WHAT THE TASK REQUIRES.
Every line of the entries below that includes "token" belongs in the answer, copied as written.

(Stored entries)
⟨
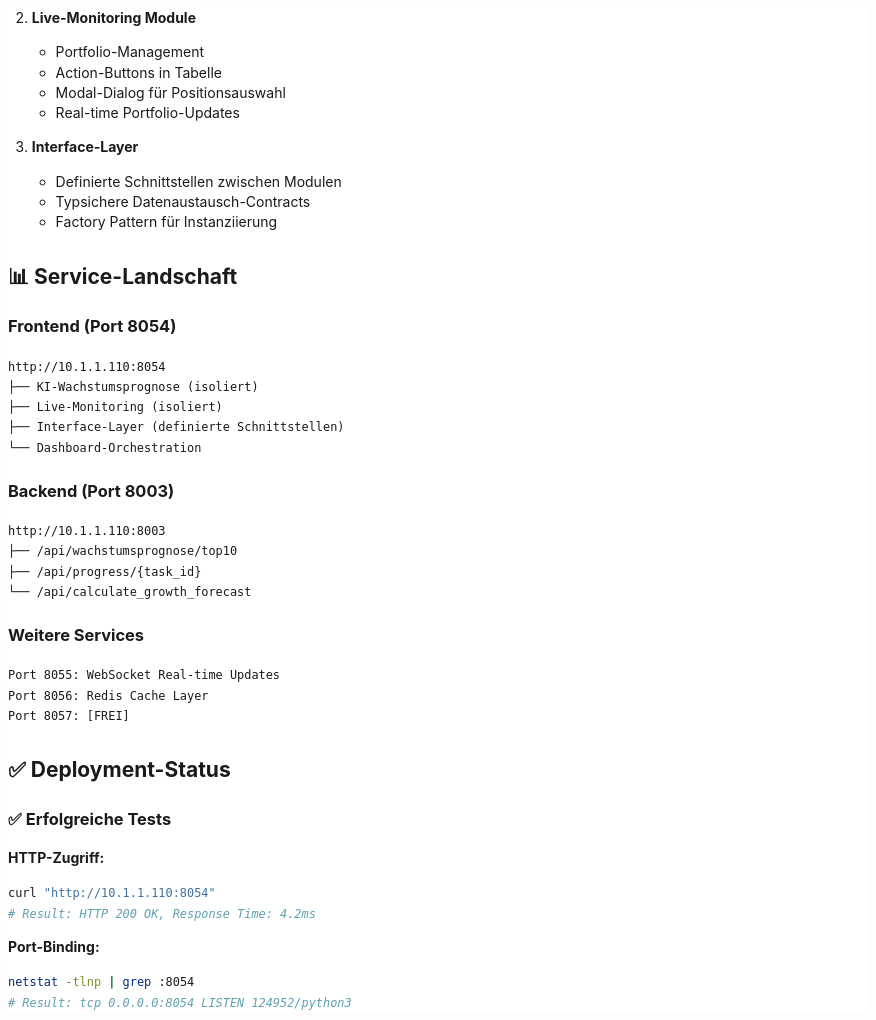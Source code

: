 2. **Live-Monitoring Module**
   - Portfolio-Management
   - Action-Buttons in Tabelle
   - Modal-Dialog für Positionsauswahl
   - Real-time Portfolio-Updates

3. **Interface-Layer**
   - Definierte Schnittstellen zwischen Modulen
   - Typsichere Datenaustausch-Contracts
   - Factory Pattern für Instanziierung

## 📊 Service-Landschaft

### Frontend (Port 8054)
```
http://10.1.1.110:8054
├── KI-Wachstumsprognose (isoliert)
├── Live-Monitoring (isoliert)
├── Interface-Layer (definierte Schnittstellen)
└── Dashboard-Orchestration
```

### Backend (Port 8003)
```
http://10.1.1.110:8003
├── /api/wachstumsprognose/top10
├── /api/progress/{task_id}
└── /api/calculate_growth_forecast
```

### Weitere Services
```
Port 8055: WebSocket Real-time Updates
Port 8056: Redis Cache Layer
Port 8057: [FREI]
```

## ✅ Deployment-Status

### ✅ Erfolgreiche Tests

**HTTP-Zugriff:**
```bash
curl "http://10.1.1.110:8054"
# Result: HTTP 200 OK, Response Time: 4.2ms
```

**Port-Binding:**
```bash
netstat -tlnp | grep :8054
# Result: tcp 0.0.0.0:8054 LISTEN 124952/python3
```
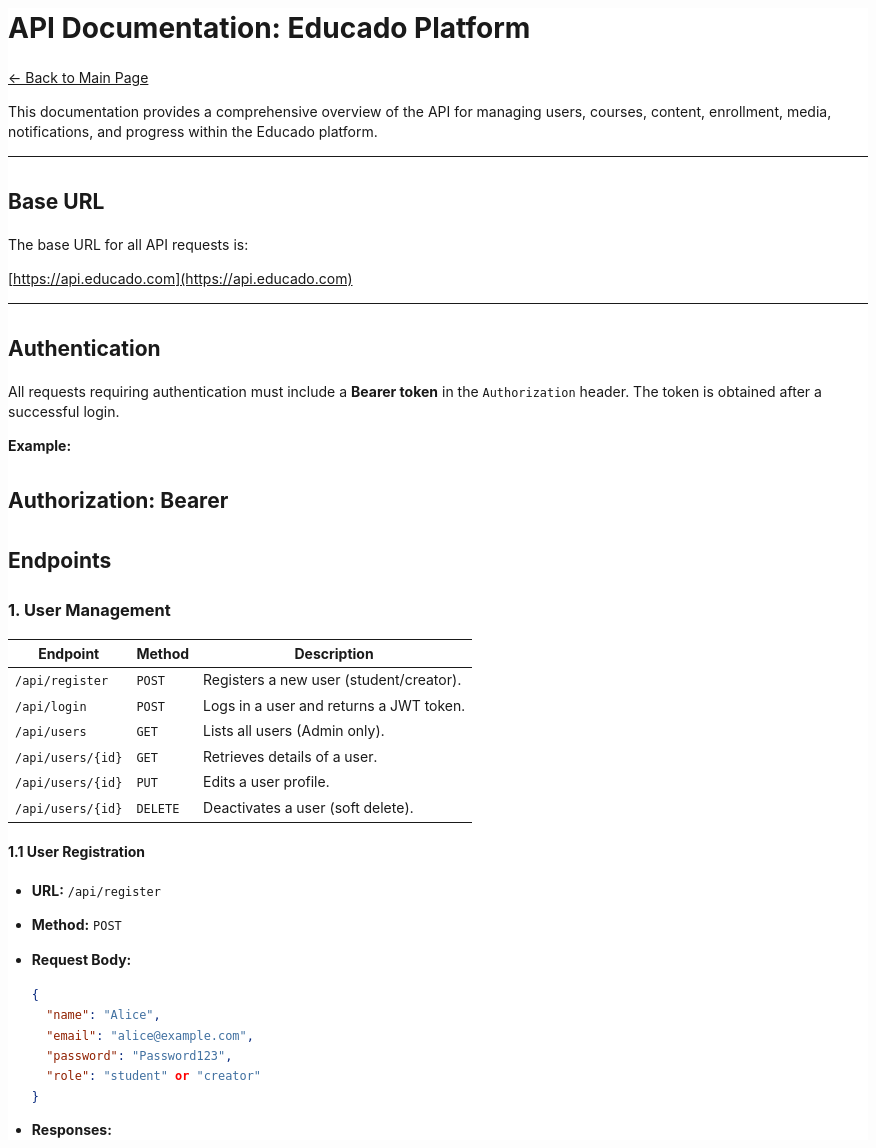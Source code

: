# API Documentation: Educado Platform

[← Back to Main Page](../../../index.md)

This documentation provides a comprehensive overview of the API for managing users, courses, content, enrollment, media, notifications, and progress within the Educado platform.

---

## Base URL

The base URL for all API requests is:


[https://api.educado.com](https://api.educado.com)


---

## Authentication

All requests requiring authentication must include a **Bearer token** in the `Authorization` header. The token is obtained after a successful login.

**Example:**

Authorization: Bearer <your-jwt-token>
---

## Endpoints

### 1. **User Management**

| Endpoint          | Method   | Description                             |
| ----------------- | -------- | --------------------------------------- |
| `/api/register`   | `POST`   | Registers a new user (student/creator). |
| `/api/login`      | `POST`   | Logs in a user and returns a JWT token. |
| `/api/users`      | `GET`    | Lists all users (Admin only).           |
| `/api/users/{id}` | `GET`    | Retrieves details of a user.            |
| `/api/users/{id}` | `PUT`    | Edits a user profile.                   |
| `/api/users/{id}` | `DELETE` | Deactivates a user (soft delete).       |

#### 1.1 User Registration

* **URL:** `/api/register`
* **Method:** `POST`
* **Request Body:**

  ```json
  {
    "name": "Alice",
    "email": "alice@example.com",
    "password": "Password123",
    "role": "student" or "creator"
  }
  ```
* **Responses:**
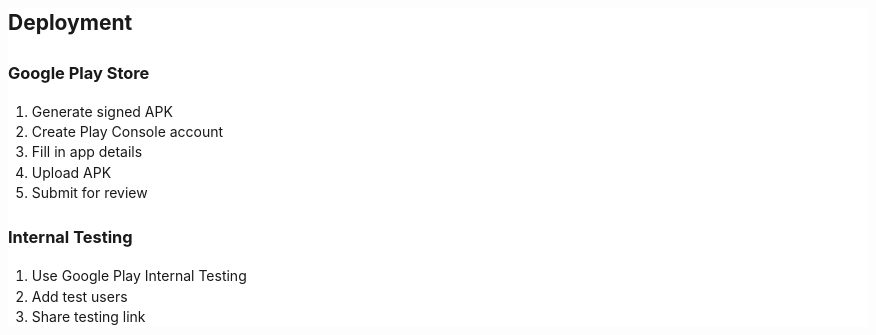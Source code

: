 ## Deployment

### Google Play Store
1. Generate signed APK
2. Create Play Console account
3. Fill in app details
4. Upload APK
5. Submit for review

### Internal Testing
1. Use Google Play Internal Testing
2. Add test users
3. Share testing link
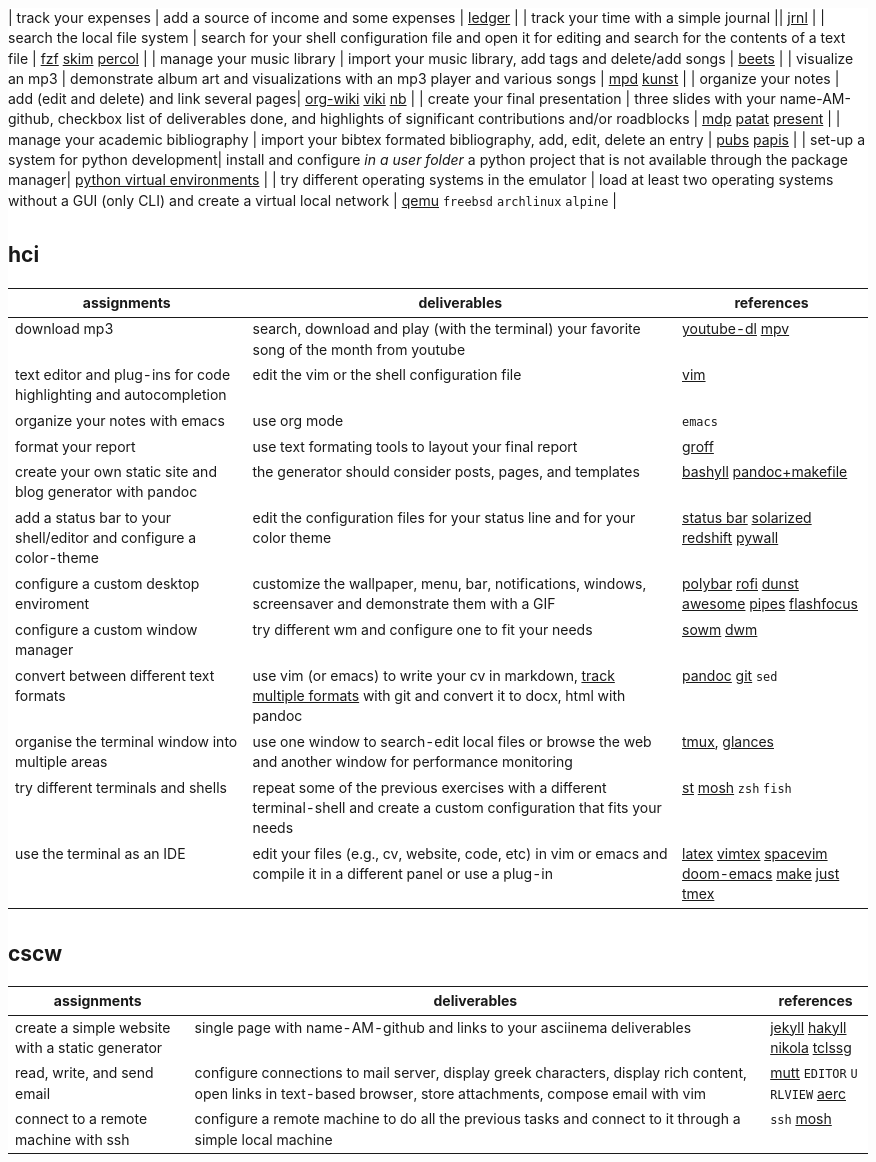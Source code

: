 | track your expenses | add a source of income and some expenses | [ledger](https://github.com/ledger/ledger) |
| track your time with a simple journal || [jrnl](https://github.com/jrnl-org/jrnl) |
| search the local file system | search for your shell configuration file and open it for editing and search for the contents of a text file | [fzf](https://github.com/junegunn/fzf) [skim](https://github.com/lotabout/skim) [percol](https://github.com/mooz/percol) |
| manage your music library | import your music library, add tags and delete/add songs | [beets](https://github.com/beetbox/beets) |
| visualize an mp3 | demonstrate album art and visualizations with an mp3 player and various songs | [mpd](https://github.com/MusicPlayerDaemon/MPD) [kunst](https://github.com/sdushantha/kunst) |
| organize your notes | add (edit and delete) and link several pages| [org-wiki](https://github.com/caiorss/org-wiki) [viki](https://github.com/tomtom/vikibase_vim) [nb](https://github.com/xwmx/nb) |
| create your final presentation | three slides with your name-AM-github, checkbox list of deliverables done, and highlights of significant contributions and/or roadblocks  | [mdp](https://github.com/visit1985/mdp) [patat](https://github.com/jaspervdj/patat) [present](https://github.com/vinayak-mehta/present) |
| manage your academic bibliography | import your bibtex formated bibliography, add, edit, delete an entry | [pubs](https://github.com/pubs/pubs) [papis](https://github.com/papis/papis) |
| set-up a system for python development| install and configure *in a user folder* a python project that is not available through the package manager| [python virtual environments](https://docs.python-guide.org/dev/virtualenvs/) |
| try different operating systems in the emulator | load at least two operating systems without a GUI (only CLI) and create a virtual local network | [qemu](https://www.qemu.org/) `freebsd` `archlinux` `alpine` |


## hci

| assignments | deliverables | references |
| -- | -- | -- |
| download mp3 | search, download and play (with the terminal) your favorite song of the month from youtube | [youtube-dl](https://github.com/ytdl-org/youtube-dl) [mpv](https://github.com/mpv-player/mpv) |
| text editor and plug-ins for code highlighting and autocompletion | edit the vim or the shell configuration file | [vim](https://www.vim.org/) |
| organize your notes with emacs | use org mode | `emacs` |
| format your report | use text formating tools to layout your final report | [groff](https://www.gnu.org/software/groff/manual/html_node/index.html) |
| create your own static site and blog generator with pandoc | the generator should consider posts, pages, and templates | [bashyll](https://github.com/faithanalog/bashyll) [pandoc+makefile](https://tylercipriani.com/blog/2014/05/13/replace-jekyll-with-pandoc-makefile/) |
| add a status bar to your shell/editor and configure a color-theme | edit the configuration files for your status line and for your color theme | [status bar](https://github.com/powerline/powerline) [solarized](https://github.com/altercation/solarized) [redshift](https://github.com/jonls/redshift) [pywall](https://github.com/dylanaraps/pywal) |
| configure a custom desktop enviroment | customize the wallpaper, menu, bar, notifications, windows, screensaver and demonstrate them with a GIF | [polybar](https://github.com/polybar/polybar) [rofi](https://github.com/davatorium/rofi) [dunst](https://github.com/dunst-project/dunst) [awesome](https://github.com/awesomeWM/awesome) [pipes](https://github.com/pipeseroni/pipes.sh) [flashfocus](https://github.com/fennerm/flashfocus) |
| configure a custom window manager | try different wm and configure one to fit your needs| [sowm](https://github.com/dylanaraps/sowm) [dwm](https://dwm.suckless.org/) |
| convert between different text formats | use vim (or emacs) to write your cv in markdown, [track multiple formats](https://tex.stackexchange.com/questions/103244/git-latex-and-branches-workflow) with git and convert it to docx, html with pandoc | [pandoc](https://pandoc.org/) [git](https://en.wikipedia.org/wiki/Git) `sed` |
| organise the terminal window into multiple areas | use one window to search-edit local files or browse the web and another window for performance monitoring  | [tmux](https://en.wikipedia.org/wiki/Tmux), [glances](https://github.com/nicolargo/glances) |
| try different terminals and shells | repeat some of the previous exercises with a different terminal-shell and create a custom configuration that fits your needs | [st](https://github.com/LukeSmithxyz/st) [mosh](https://github.com/mobile-shell/mosh) `zsh` `fish` |
| use the terminal as an IDE | edit your files (e.g., cv, website, code, etc) in vim or emacs and compile it in a different panel or use a plug-in | [latex](https://www.latex-project.org/) [vimtex](https://github.com/lervag/vimtex) [spacevim](https://spacevim.org/) [doom-emacs](https://github.com/hlissner/doom-emacs) [make](https://www.gnu.org/software/make/) [just](https://github.com/casey/just) [tmex](https://github.com/evnp/tmex) |


## cscw

| assignments | deliverables | references |
| -- | -- | -- |
| create a simple website with a static generator | single page with name-AM-github and links to your asciinema deliverables | [jekyll](https://github.com/jekyll/jekyll) [hakyll](https://github.com/jaspervdj/hakyll) [nikola](https://github.com/getnikola/nikola) [tclssg](https://github.com/tclssg/tclssg) |
| read, write, and send email | configure connections to mail server, display greek characters, display rich content, open links in text-based browser, store attachments, compose email with vim | [mutt](http://www.mutt.org/) `EDITOR` `URLVIEW` [aerc](https://aerc-mail.org/) |
| connect to a remote machine with ssh | configure a remote machine to do all the previous tasks and connect to it through a simple local machine | `ssh` [mosh](https://github.com/mobile-shell/mosh)|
⟩
RESPONSE TO THIS EXERCISE.
All requests requiring authentication must include a **Bearer token** in the `Authorization` header. The token is obtained after a successful login.
Authorization: Bearer <your-jwt-token>
| `/api/login`      | `POST`   | Logs in a user and returns a JWT token. |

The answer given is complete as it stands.